The best thing about some shows is simply the fact that they happened – the encounters they facilitated, the process they engendered. That’s not to say that the actual outcome of Made in China and the Unicorn theatre’s collaboration is less valuable. Double Double Act is a clever show with plenty of puns, tongue-in-cheek quips, and good old slapstick routines. It aims to cater for all tastes and ages – to ‘win the audience over’ as it repeatedly confesses.
The main draw to this show, for those who are not part of the regular Unicorn audience, will be Christopher Brett Bailey, the writer and performer of This is How We Die fame. That particular surprise hit was all about using language as music, finding beauty in apparent nonsense. So it was an inspired move on the part of the children’s theatre to bring him on board. Working together with Made in China’s Jessica Latowicki and Tim Cowbury (all three are incidentally also MA graduates from Goldsmith’s), and a number of other collaborators, Brett Bailey gets to weave his penchant for wordplay into something a lot more layered theatrically.
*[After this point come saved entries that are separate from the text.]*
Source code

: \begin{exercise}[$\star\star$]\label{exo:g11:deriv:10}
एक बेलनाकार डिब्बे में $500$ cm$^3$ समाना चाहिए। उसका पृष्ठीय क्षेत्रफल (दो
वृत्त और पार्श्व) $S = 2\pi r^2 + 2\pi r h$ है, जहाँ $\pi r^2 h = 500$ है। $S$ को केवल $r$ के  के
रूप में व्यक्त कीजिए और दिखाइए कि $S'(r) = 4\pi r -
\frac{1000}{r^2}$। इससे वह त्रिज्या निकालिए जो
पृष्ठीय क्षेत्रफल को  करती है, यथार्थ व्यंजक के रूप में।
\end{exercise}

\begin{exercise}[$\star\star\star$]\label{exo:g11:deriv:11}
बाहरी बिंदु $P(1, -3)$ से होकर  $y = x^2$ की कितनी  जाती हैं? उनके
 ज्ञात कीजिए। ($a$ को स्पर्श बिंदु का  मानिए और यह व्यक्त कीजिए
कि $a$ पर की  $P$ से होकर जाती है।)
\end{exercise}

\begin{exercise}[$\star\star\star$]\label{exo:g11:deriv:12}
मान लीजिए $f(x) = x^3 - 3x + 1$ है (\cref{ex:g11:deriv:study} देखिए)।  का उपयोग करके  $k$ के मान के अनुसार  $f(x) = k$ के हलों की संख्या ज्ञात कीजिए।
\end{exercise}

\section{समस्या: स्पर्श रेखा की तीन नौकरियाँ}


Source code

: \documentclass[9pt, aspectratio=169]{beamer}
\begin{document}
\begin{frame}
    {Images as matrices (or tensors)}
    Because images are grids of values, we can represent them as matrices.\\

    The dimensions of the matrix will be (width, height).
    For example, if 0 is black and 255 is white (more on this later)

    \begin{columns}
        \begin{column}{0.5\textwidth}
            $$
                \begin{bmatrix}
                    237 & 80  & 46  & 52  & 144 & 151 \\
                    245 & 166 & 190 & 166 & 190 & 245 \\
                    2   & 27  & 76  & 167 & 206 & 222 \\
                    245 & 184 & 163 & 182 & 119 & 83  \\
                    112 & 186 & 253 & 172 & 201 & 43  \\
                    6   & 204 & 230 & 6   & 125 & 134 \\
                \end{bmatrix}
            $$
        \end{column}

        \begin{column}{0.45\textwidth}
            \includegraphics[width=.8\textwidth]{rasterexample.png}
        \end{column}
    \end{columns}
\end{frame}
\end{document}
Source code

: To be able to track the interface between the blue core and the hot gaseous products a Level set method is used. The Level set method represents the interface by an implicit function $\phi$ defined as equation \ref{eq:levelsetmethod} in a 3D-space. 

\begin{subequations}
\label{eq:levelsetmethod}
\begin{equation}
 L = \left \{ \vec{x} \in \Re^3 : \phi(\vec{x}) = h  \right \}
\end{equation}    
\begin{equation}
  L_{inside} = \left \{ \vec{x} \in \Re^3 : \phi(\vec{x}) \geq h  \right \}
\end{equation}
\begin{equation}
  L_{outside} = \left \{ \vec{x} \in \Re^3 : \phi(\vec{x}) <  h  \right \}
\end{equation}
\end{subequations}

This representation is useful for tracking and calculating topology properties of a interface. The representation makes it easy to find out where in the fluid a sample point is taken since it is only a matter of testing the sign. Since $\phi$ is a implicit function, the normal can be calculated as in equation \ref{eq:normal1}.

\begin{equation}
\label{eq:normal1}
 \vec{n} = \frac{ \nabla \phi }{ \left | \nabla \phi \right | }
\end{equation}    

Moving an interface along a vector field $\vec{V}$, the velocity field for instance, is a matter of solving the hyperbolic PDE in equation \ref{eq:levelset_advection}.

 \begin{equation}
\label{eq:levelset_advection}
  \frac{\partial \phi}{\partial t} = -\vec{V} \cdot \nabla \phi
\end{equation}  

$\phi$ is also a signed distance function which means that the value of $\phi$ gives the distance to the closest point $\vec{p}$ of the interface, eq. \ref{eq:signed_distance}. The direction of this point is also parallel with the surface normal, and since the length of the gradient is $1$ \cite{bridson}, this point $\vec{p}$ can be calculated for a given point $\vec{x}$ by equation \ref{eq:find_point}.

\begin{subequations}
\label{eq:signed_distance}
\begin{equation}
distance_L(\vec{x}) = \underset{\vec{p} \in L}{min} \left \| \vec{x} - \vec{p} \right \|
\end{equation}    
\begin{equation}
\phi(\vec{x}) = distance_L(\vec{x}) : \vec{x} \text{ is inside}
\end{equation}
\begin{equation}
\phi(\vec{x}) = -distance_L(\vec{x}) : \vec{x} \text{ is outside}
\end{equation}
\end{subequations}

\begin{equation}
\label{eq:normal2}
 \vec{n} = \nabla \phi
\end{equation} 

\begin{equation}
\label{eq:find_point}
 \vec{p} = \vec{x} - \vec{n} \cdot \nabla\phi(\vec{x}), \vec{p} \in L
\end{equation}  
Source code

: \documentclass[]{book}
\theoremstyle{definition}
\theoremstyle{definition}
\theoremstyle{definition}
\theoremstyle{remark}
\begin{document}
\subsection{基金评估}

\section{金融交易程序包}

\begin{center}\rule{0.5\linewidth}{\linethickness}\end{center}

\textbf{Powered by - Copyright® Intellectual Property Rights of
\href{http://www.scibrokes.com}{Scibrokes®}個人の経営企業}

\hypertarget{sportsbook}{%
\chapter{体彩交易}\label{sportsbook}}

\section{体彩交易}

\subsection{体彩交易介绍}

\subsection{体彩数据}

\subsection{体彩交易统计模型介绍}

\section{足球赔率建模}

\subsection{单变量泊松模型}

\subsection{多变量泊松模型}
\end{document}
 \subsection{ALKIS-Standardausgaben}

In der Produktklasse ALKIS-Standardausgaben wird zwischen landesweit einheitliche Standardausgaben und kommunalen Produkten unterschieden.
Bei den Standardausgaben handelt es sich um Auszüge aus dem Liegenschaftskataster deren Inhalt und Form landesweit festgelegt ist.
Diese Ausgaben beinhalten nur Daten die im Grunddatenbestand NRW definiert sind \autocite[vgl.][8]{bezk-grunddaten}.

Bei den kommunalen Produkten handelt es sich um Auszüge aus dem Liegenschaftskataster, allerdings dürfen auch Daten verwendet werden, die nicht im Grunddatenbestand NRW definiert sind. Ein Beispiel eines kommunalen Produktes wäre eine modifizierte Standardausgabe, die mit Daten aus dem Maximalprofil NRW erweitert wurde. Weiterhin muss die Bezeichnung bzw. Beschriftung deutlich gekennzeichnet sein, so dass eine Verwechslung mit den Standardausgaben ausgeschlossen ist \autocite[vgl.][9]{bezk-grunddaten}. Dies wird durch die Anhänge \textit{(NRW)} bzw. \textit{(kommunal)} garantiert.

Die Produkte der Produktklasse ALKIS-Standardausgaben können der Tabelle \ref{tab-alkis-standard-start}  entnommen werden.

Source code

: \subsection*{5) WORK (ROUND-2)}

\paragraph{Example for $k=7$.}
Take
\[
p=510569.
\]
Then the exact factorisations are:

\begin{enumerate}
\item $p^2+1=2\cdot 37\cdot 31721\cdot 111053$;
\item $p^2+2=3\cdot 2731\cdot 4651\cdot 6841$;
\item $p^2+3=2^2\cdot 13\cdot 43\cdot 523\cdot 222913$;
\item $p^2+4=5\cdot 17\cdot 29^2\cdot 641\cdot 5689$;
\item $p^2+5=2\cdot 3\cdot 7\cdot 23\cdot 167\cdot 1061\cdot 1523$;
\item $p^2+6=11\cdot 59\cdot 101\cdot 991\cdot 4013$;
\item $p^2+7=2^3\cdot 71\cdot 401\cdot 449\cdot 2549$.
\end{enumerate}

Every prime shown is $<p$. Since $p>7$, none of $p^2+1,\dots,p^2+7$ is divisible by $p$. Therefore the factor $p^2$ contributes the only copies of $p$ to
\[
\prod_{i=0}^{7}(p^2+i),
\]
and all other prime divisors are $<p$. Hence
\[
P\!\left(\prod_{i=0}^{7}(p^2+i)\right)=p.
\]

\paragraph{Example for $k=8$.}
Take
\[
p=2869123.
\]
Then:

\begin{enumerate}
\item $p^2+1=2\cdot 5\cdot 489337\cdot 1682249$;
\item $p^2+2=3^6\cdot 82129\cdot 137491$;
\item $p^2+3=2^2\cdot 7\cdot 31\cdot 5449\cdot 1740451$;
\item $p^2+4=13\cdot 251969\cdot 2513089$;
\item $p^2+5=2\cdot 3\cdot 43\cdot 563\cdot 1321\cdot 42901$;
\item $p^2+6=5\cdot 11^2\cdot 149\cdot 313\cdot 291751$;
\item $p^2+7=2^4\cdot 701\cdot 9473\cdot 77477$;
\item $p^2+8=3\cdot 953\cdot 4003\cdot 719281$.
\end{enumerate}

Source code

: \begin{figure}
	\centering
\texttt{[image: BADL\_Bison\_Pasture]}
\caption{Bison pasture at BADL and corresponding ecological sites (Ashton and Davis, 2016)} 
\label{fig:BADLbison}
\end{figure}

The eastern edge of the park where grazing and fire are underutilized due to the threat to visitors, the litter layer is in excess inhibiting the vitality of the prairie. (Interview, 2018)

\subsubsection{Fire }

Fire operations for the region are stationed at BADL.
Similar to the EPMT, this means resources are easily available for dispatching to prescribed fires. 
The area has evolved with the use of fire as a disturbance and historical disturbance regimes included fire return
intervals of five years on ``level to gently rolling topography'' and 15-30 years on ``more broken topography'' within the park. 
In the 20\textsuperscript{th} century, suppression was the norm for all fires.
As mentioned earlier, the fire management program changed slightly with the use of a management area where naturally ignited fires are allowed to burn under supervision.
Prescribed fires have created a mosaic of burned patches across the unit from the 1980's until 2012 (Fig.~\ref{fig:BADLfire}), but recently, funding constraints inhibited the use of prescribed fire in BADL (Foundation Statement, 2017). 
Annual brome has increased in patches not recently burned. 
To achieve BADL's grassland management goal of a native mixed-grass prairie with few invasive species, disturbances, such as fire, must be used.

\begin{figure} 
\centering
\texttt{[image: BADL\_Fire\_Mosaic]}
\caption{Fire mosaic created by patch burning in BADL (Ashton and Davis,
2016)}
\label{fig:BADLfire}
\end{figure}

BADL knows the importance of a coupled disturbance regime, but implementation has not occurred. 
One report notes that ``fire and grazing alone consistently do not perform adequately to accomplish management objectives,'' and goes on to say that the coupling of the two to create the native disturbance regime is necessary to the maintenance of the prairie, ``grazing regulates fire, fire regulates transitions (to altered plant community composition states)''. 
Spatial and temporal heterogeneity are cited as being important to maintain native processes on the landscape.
Elements of music hall, stand up, sketch comedy and even circus come together in this undertaking aimed at exploring what children and adults respectively might find funny or disgusting, and where the cross-overs are. One could imagine the makers might have set out to explore through this show some of their own wildest childhood fantasies.
As the title indicates, it is framed literally as a double double act – Brett Bailey and Latowicki as an adult double act are coupled with a child double act, played on alternate days by either Seb Booth and Nayana Crowe or Caspian Tarafdar and Caitlin Finley. As the title also indicates, this is often a meta-show commenting quite overtly on all its proceedings to arrive at the creators’ own definition of existentialism, delivered on this occasion by a hiccupping Booth: ‘Existentialism is when we, the actors, leave the stage in a single file and Jess farts directly into my mouth because that’s the height I am’. This may or may not be to your taste, but taste as it happens is the underlying central theme of Double Double Act as it [spoiler alert] has the protagonists first make (act 1), then drink (act 2) and eventually puke (act 3) a slimy/magic/green potion. As I said, this is a clever show with a clear, though understated cause and effect dramaturgy (Dominique Collet).
The kids in the audience delight in its humour and grossness, and so do the adults, though often at different times. The spaces in between raise questions and often leave something to be desired, but what is more than evident is that this particular project creates learning and relationships in its process of making that are truly transformative.